Major Asset Classes Had A Rough Time Last Week: Everything Fell

Red ink splattered near and far in last week’s trading for the major asset classes, based on a set of exchange traded funds at the close on Friday, May 14.

Inflation-indexed Treasuries posted the smallest setback: a fractional loss that’s effectively no change. Despite the weekly downtick, iShares TIPS Bond ETF (TIP) remains close to a record high, as the weekly chart below shows.

Thanks to higher inflation expectations, inflation-indexed Treasuries are in high demand. “The U.S. is about to sell 10-year inflation-linked debt [this] week, keeping the spotlight on a corner of the bond market that’s rarely garnered this much attention in the almost quarter-century since its debut,” Bloomberg reports.

Heightened fears about the risk of raging consumer-price gains as growth rebounds are driving investors of all stripes to search for cover in Treasury Inflation-Protected Securities, a market that’s grown to $1.6 trillion. Traders talk of new entrants like retail buyers and global macro strategists — what the veterans are dubbing the “tourist crowd.” Cash has also been flowing into the largest exchange-traded fund for TIPS, part of the rabid demand that’s driven inflation expectations over the next half-decade to a 16-year high.

Stocks in emerging markets suffered last week’s biggest decline for the major asset classes. Vanguard FTSE Emerging Markets (VWO) tumbled 3.2%, leaving the ETF near its lowest level of the year. Several factors are weighing on sentiment for this slice of global markets, Barron’s observes. “Inflation—and the possibility of higher US rates and a stronger dollar—combined with a slowdown in China’s credit cycle could spell trouble for emerging markets broadly.”

US stocks (VTI) and bonds (BND) also fell last week, posting relatively middling losses.

The Global Markets Index (GMI.F) lost ground last week, too, sliding 1.2%. This unmanaged benchmark holds all the major asset classes (except cash) in market-value weights via ETF proxies.

Reviewing the major asset classes via a one-year window still paints a bullish profile. At the moment, nearly every component of global markets is posting a gain, led by US stocks: Vanguard Total US Stock Market (VTI) is up 53.2% on a total return basis vs. the year-ago level.

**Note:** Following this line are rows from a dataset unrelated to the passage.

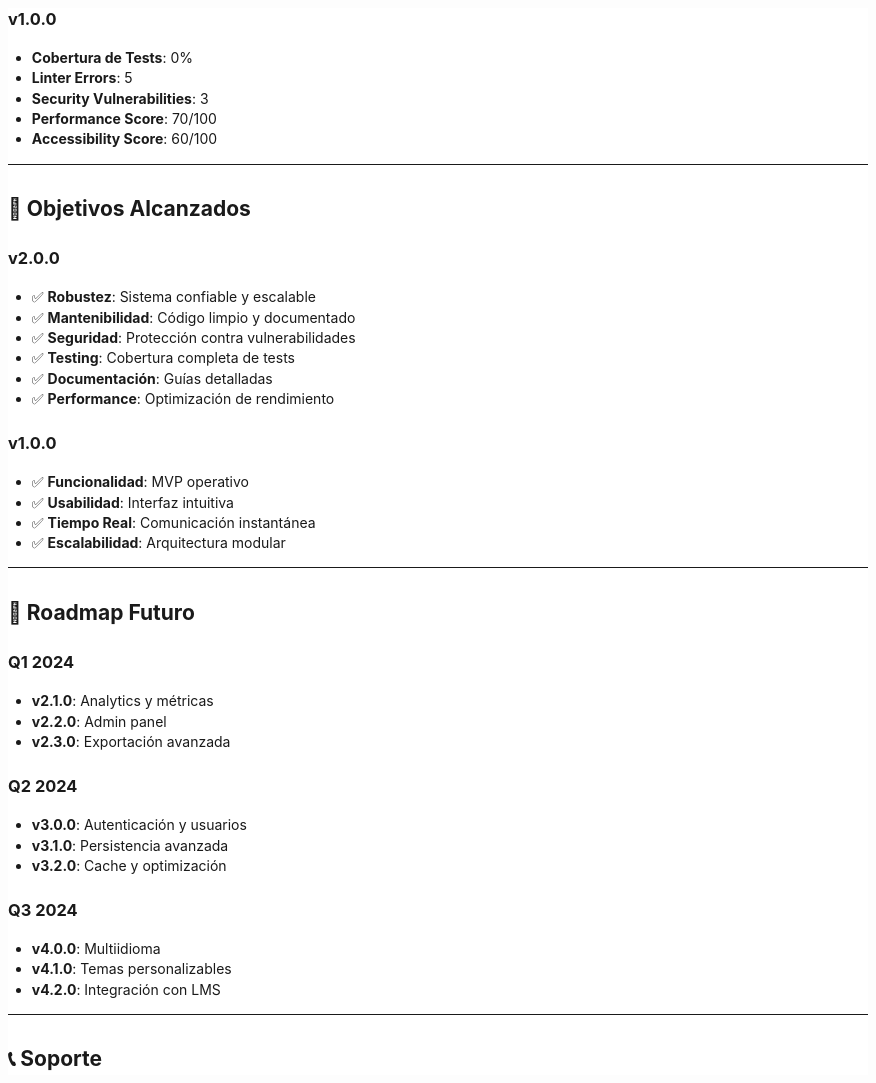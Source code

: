 ### **v1.0.0**
- **Cobertura de Tests**: 0%
- **Linter Errors**: 5
- **Security Vulnerabilities**: 3
- **Performance Score**: 70/100
- **Accessibility Score**: 60/100

---

## 🎯 **Objetivos Alcanzados**

### **v2.0.0**
- ✅ **Robustez**: Sistema confiable y escalable
- ✅ **Mantenibilidad**: Código limpio y documentado
- ✅ **Seguridad**: Protección contra vulnerabilidades
- ✅ **Testing**: Cobertura completa de tests
- ✅ **Documentación**: Guías detalladas
- ✅ **Performance**: Optimización de rendimiento

### **v1.0.0**
- ✅ **Funcionalidad**: MVP operativo
- ✅ **Usabilidad**: Interfaz intuitiva
- ✅ **Tiempo Real**: Comunicación instantánea
- ✅ **Escalabilidad**: Arquitectura modular

---

## 🔮 **Roadmap Futuro**

### **Q1 2024**
- **v2.1.0**: Analytics y métricas
- **v2.2.0**: Admin panel
- **v2.3.0**: Exportación avanzada

### **Q2 2024**
- **v3.0.0**: Autenticación y usuarios
- **v3.1.0**: Persistencia avanzada
- **v3.2.0**: Cache y optimización

### **Q3 2024**
- **v4.0.0**: Multiidioma
- **v4.1.0**: Temas personalizables
- **v4.2.0**: Integración con LMS

---

## 📞 **Soporte**
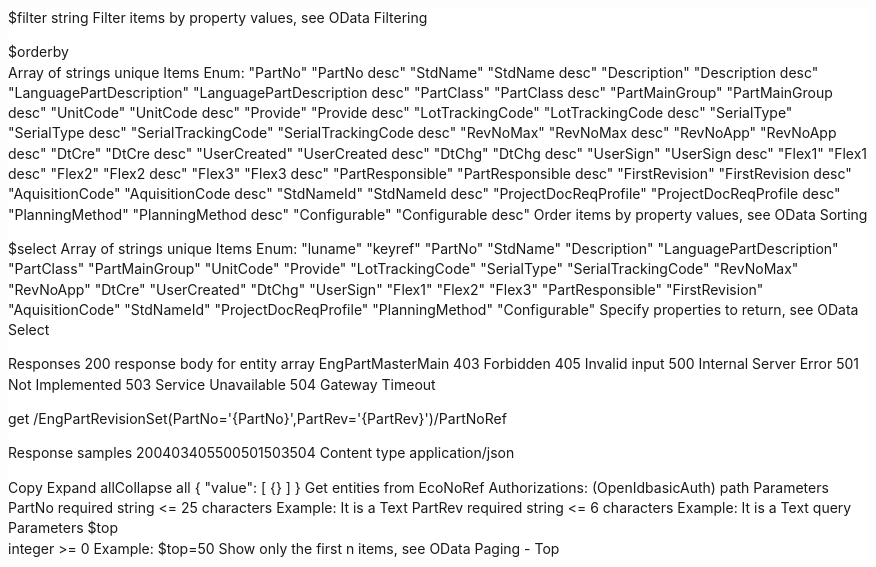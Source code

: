$filter	
string
Filter items by property values, see OData Filtering

$orderby	
Array of strings unique
Items Enum: "PartNo" "PartNo desc" "StdName" "StdName desc" "Description" "Description desc" "LanguagePartDescription" "LanguagePartDescription desc" "PartClass" "PartClass desc" "PartMainGroup" "PartMainGroup desc" "UnitCode" "UnitCode desc" "Provide" "Provide desc" "LotTrackingCode" "LotTrackingCode desc" "SerialType" "SerialType desc" "SerialTrackingCode" "SerialTrackingCode desc" "RevNoMax" "RevNoMax desc" "RevNoApp" "RevNoApp desc" "DtCre" "DtCre desc" "UserCreated" "UserCreated desc" "DtChg" "DtChg desc" "UserSign" "UserSign desc" "Flex1" "Flex1 desc" "Flex2" "Flex2 desc" "Flex3" "Flex3 desc" "PartResponsible" "PartResponsible desc" "FirstRevision" "FirstRevision desc" "AquisitionCode" "AquisitionCode desc" "StdNameId" "StdNameId desc" "ProjectDocReqProfile" "ProjectDocReqProfile desc" "PlanningMethod" "PlanningMethod desc" "Configurable" "Configurable desc"
Order items by property values, see OData Sorting

$select	
Array of strings unique
Items Enum: "luname" "keyref" "PartNo" "StdName" "Description" "LanguagePartDescription" "PartClass" "PartMainGroup" "UnitCode" "Provide" "LotTrackingCode" "SerialType" "SerialTrackingCode" "RevNoMax" "RevNoApp" "DtCre" "UserCreated" "DtChg" "UserSign" "Flex1" "Flex2" "Flex3" "PartResponsible" "FirstRevision" "AquisitionCode" "StdNameId" "ProjectDocReqProfile" "PlanningMethod" "Configurable"
Specify properties to return, see OData Select

Responses
200 response body for entity array EngPartMasterMain
403 Forbidden
405 Invalid input
500 Internal Server Error
501 Not Implemented
503 Service Unavailable
504 Gateway Timeout

get
/EngPartRevisionSet(PartNo='{PartNo}',PartRev='{PartRev}')/PartNoRef

Response samples
200403405500501503504
Content type
application/json

Copy
Expand allCollapse all
{
"value": [
{}
]
}
Get entities from EcoNoRef
Authorizations:
(OpenIdbasicAuth)
path Parameters
PartNo
required
string <= 25 characters
Example: It is a Text
PartRev
required
string <= 6 characters
Example: It is a Text
query Parameters
$top	
integer >= 0
Example: $top=50
Show only the first n items, see OData Paging - Top
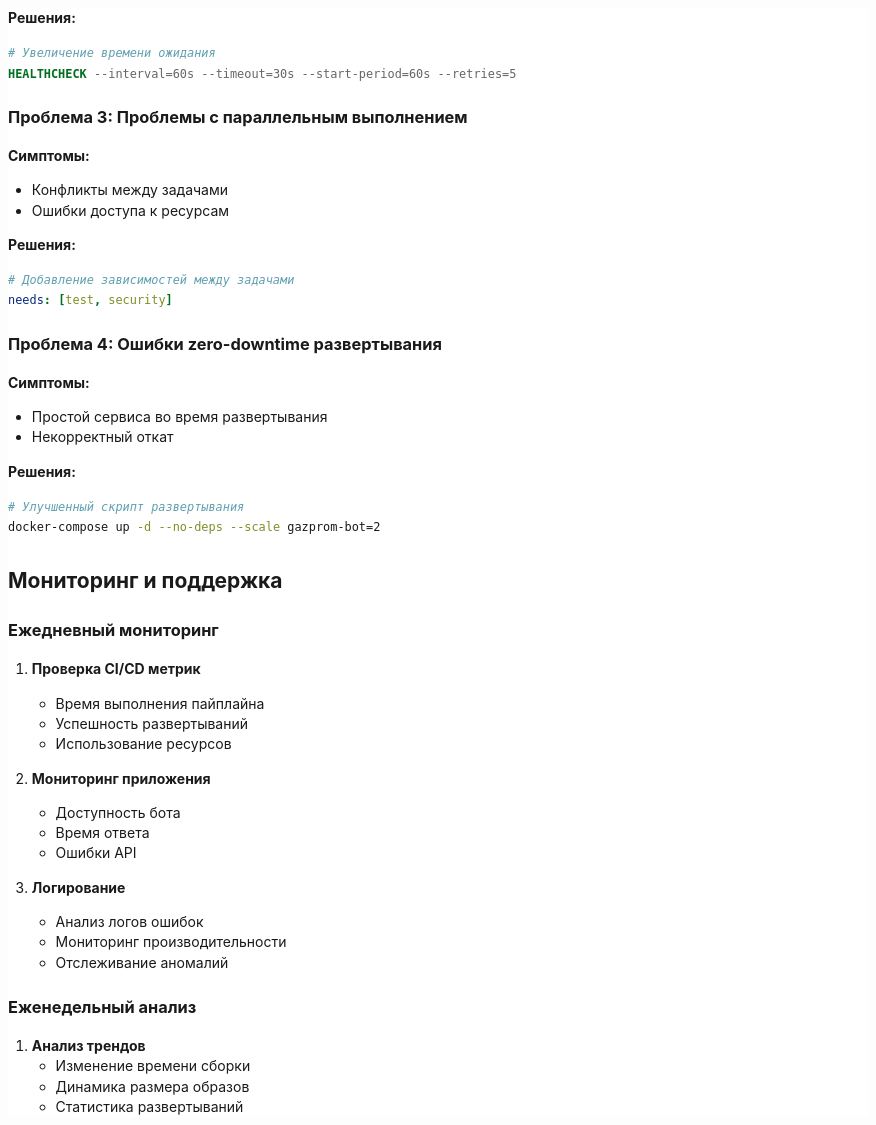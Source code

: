 **Решения:**
```dockerfile
# Увеличение времени ожидания
HEALTHCHECK --interval=60s --timeout=30s --start-period=60s --retries=5
```

### Проблема 3: Проблемы с параллельным выполнением
**Симптомы:**
- Конфликты между задачами
- Ошибки доступа к ресурсам

**Решения:**
```yaml
# Добавление зависимостей между задачами
needs: [test, security]
```

### Проблема 4: Ошибки zero-downtime развертывания
**Симптомы:**
- Простой сервиса во время развертывания
- Некорректный откат

**Решения:**
```bash
# Улучшенный скрипт развертывания
docker-compose up -d --no-deps --scale gazprom-bot=2
```

## Мониторинг и поддержка

### Ежедневный мониторинг

1. **Проверка CI/CD метрик**
   - Время выполнения пайплайна
   - Успешность развертываний
   - Использование ресурсов

2. **Мониторинг приложения**
   - Доступность бота
   - Время ответа
   - Ошибки API

3. **Логирование**
   - Анализ логов ошибок
   - Мониторинг производительности
   - Отслеживание аномалий

### Еженедельный анализ

1. **Анализ трендов**
   - Изменение времени сборки
   - Динамика размера образов
   - Статистика развертываний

Note that one-year returns for some corners of the global markets are unusually high at the moment because year-ago prices were dramatically depressed due to the coronavirus crash. Accordingly, trailing one-year results will remain temporarily elevated due to extreme year-over-year comparisons until last year’s markets collapse washes out of the annual results.

The only loss for the one-year comparison: US bonds. Vanguard Total US Bond Market (BND) posted a 0.4% decline on Friday vs. the year-ago price after factoring in distributions.      

GMI.F’s one-year return is currently a unusually high 36.5%, although the bounce-back effect from the pandemic effects in 2020 still explains much of the current increase – a gain that will fade as one-year returns normalize in the months ahead.